[Activity] Among the lines below, copy exactly those from the one with "截至7日16时50分，象群持" through the one with "低头小表情 又美又可爱", counting both ends.

[Records supplied]
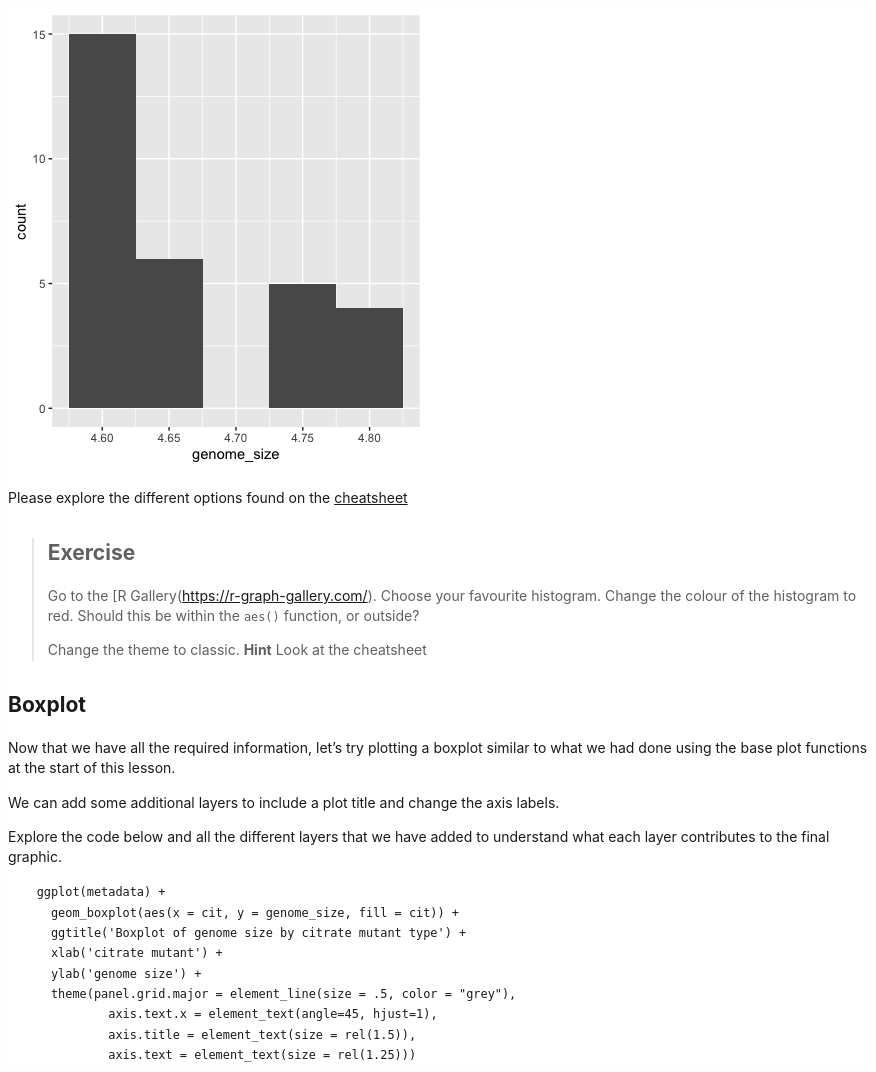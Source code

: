 ![](../img/ggplot_3.png)



Please explore the different options found on the [cheatsheet](https://www.maths.usyd.edu.au/u/UG/SM/STAT3022/r/current/Misc/data-visualization-2.1.pdf)


> Exercise
> --------
> Go to the [R Gallery(https://r-graph-gallery.com/). Choose your favourite histogram. Change the colour of the histogram to red. Should this be within the `aes()` function, or outside?
> 
> Change the theme to classic. **Hint** Look at the cheatsheet




Boxplot
-------

Now that we have all the required information, let’s try plotting a boxplot similar to what we had done using the base plot functions at the start of this lesson. 

We can add some additional layers to include a plot title and change the axis labels. 


Explore the code below and all the different layers that we have added to understand what each layer contributes to the final graphic.
```
    ggplot(metadata) +
      geom_boxplot(aes(x = cit, y = genome_size, fill = cit)) +
      ggtitle('Boxplot of genome size by citrate mutant type') +
      xlab('citrate mutant') +
      ylab('genome size') +
      theme(panel.grid.major = element_line(size = .5, color = "grey"),
              axis.text.x = element_text(angle=45, hjust=1),
              axis.title = element_text(size = rel(1.5)),
              axis.text = element_text(size = rel(1.25)))
```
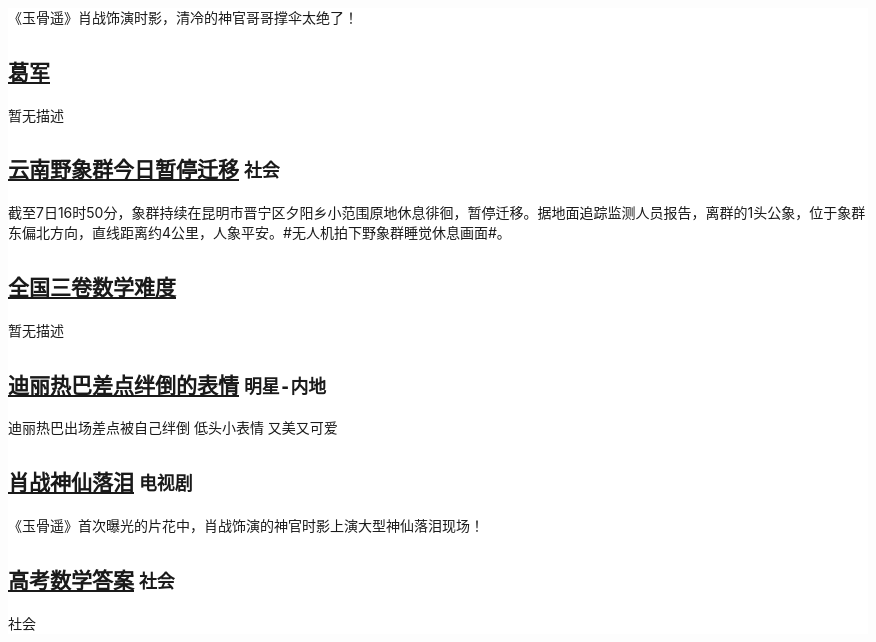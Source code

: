  《玉骨遥》肖战饰演时影，清冷的神官哥哥撑伞太绝了！
## [葛军](https://m.weibo.cn/search?containerid=100103type%3D1%26t%3D10%26q%3D%23%E8%91%9B%E5%86%9B%23&isnewpage=1&extparam=seat%3D1%26filter_type%3Drealtimehot%26dgr%3D0%26cate%3D0%26pos%3D30%26realpos%3D30%26flag%3D0%26c_type%3D31%26display_time%3D1623072428&luicode=10000011&lfid=106003type%3D25%26t%3D3%26disable_hot%3D1%26filter_type%3Drealtimehot)  
 暂无描述
## [云南野象群今日暂停迁移](https://m.weibo.cn/search?containerid=100103type%3D1%26t%3D10%26q%3D%23%E4%BA%91%E5%8D%97%E9%87%8E%E8%B1%A1%E7%BE%A4%E4%BB%8A%E6%97%A5%E6%9A%82%E5%81%9C%E8%BF%81%E7%A7%BB%23&isnewpage=1&extparam=seat%3D1%26filter_type%3Drealtimehot%26dgr%3D0%26cate%3D0%26pos%3D31%26realpos%3D31%26flag%3D1%26c_type%3D31%26display_time%3D1623072428&luicode=10000011&lfid=106003type%3D25%26t%3D3%26disable_hot%3D1%26filter_type%3Drealtimehot) `社会` 
 截至7日16时50分，象群持续在昆明市晋宁区夕阳乡小范围原地休息徘徊，暂停迁移。据地面追踪监测人员报告，离群的1头公象，位于象群东偏北方向，直线距离约4公里，人象平安。#无人机拍下野象群睡觉休息画面#。
## [全国三卷数学难度](https://m.weibo.cn/search?containerid=100103type%3D1%26t%3D10%26q%3D%23%E5%85%A8%E5%9B%BD%E4%B8%89%E5%8D%B7%E6%95%B0%E5%AD%A6%E9%9A%BE%E5%BA%A6%23&isnewpage=1&extparam=seat%3D1%26filter_type%3Drealtimehot%26dgr%3D0%26cate%3D0%26pos%3D32%26realpos%3D32%26flag%3D0%26c_type%3D31%26display_time%3D1623072428&luicode=10000011&lfid=106003type%3D25%26t%3D3%26disable_hot%3D1%26filter_type%3Drealtimehot)  
 暂无描述
## [迪丽热巴差点绊倒的表情](https://m.weibo.cn/search?containerid=100103type%3D1%26t%3D10%26q%3D%23%E8%BF%AA%E4%B8%BD%E7%83%AD%E5%B7%B4%E5%B7%AE%E7%82%B9%E7%BB%8A%E5%80%92%E7%9A%84%E8%A1%A8%E6%83%85%23&isnewpage=1&extparam=seat%3D1%26filter_type%3Drealtimehot%26dgr%3D0%26cate%3D0%26pos%3D33%26realpos%3D33%26flag%3D0%26c_type%3D31%26display_time%3D1623072428&luicode=10000011&lfid=106003type%3D25%26t%3D3%26disable_hot%3D1%26filter_type%3Drealtimehot) `明星-内地` 
 迪丽热巴出场差点被自己绊倒
低头小表情 又美又可爱
## [肖战神仙落泪](https://m.weibo.cn/search?containerid=100103type%3D1%26t%3D10%26q%3D%23%E8%82%96%E6%88%98%E7%A5%9E%E4%BB%99%E8%90%BD%E6%B3%AA%23&isnewpage=1&extparam=seat%3D1%26filter_type%3Drealtimehot%26dgr%3D0%26cate%3D0%26pos%3D34%26realpos%3D34%26flag%3D0%26c_type%3D31%26display_time%3D1623072428&luicode=10000011&lfid=106003type%3D25%26t%3D3%26disable_hot%3D1%26filter_type%3Drealtimehot) `电视剧` 
 《玉骨遥》首次曝光的片花中，肖战饰演的神官时影上演大型神仙落泪现场！
## [高考数学答案](https://m.weibo.cn/search?containerid=100103type%3D1%26t%3D10%26q%3D%E9%AB%98%E8%80%83%E6%95%B0%E5%AD%A6%E7%AD%94%E6%A1%88&isnewpage=1&extparam=seat%3D1%26filter_type%3Drealtimehot%26dgr%3D0%26cate%3D0%26pos%3D35%26realpos%3D35%26flag%3D0%26c_type%3D31%26display_time%3D1623072428&luicode=10000011&lfid=106003type%3D25%26t%3D3%26disable_hot%3D1%26filter_type%3Drealtimehot) `社会` 
 社会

[Output for this exercise]
 截至7日16时50分，象群持续在昆明市晋宁区夕阳乡小范围原地休息徘徊，暂停迁移。据地面追踪监测人员报告，离群的1头公象，位于象群东偏北方向，直线距离约4公里，人象平安。#无人机拍下野象群睡觉休息画面#。
## [全国三卷数学难度](https://m.weibo.cn/search?containerid=100103type%3D1%26t%3D10%26q%3D%23%E5%85%A8%E5%9B%BD%E4%B8%89%E5%8D%B7%E6%95%B0%E5%AD%A6%E9%9A%BE%E5%BA%A6%23&isnewpage=1&extparam=seat%3D1%26filter_type%3Drealtimehot%26dgr%3D0%26cate%3D0%26pos%3D32%26realpos%3D32%26flag%3D0%26c_type%3D31%26display_time%3D1623072428&luicode=10000011&lfid=106003type%3D25%26t%3D3%26disable_hot%3D1%26filter_type%3Drealtimehot)  
 暂无描述
## [迪丽热巴差点绊倒的表情](https://m.weibo.cn/search?containerid=100103type%3D1%26t%3D10%26q%3D%23%E8%BF%AA%E4%B8%BD%E7%83%AD%E5%B7%B4%E5%B7%AE%E7%82%B9%E7%BB%8A%E5%80%92%E7%9A%84%E8%A1%A8%E6%83%85%23&isnewpage=1&extparam=seat%3D1%26filter_type%3Drealtimehot%26dgr%3D0%26cate%3D0%26pos%3D33%26realpos%3D33%26flag%3D0%26c_type%3D31%26display_time%3D1623072428&luicode=10000011&lfid=106003type%3D25%26t%3D3%26disable_hot%3D1%26filter_type%3Drealtimehot) `明星-内地` 
 迪丽热巴出场差点被自己绊倒
低头小表情 又美又可爱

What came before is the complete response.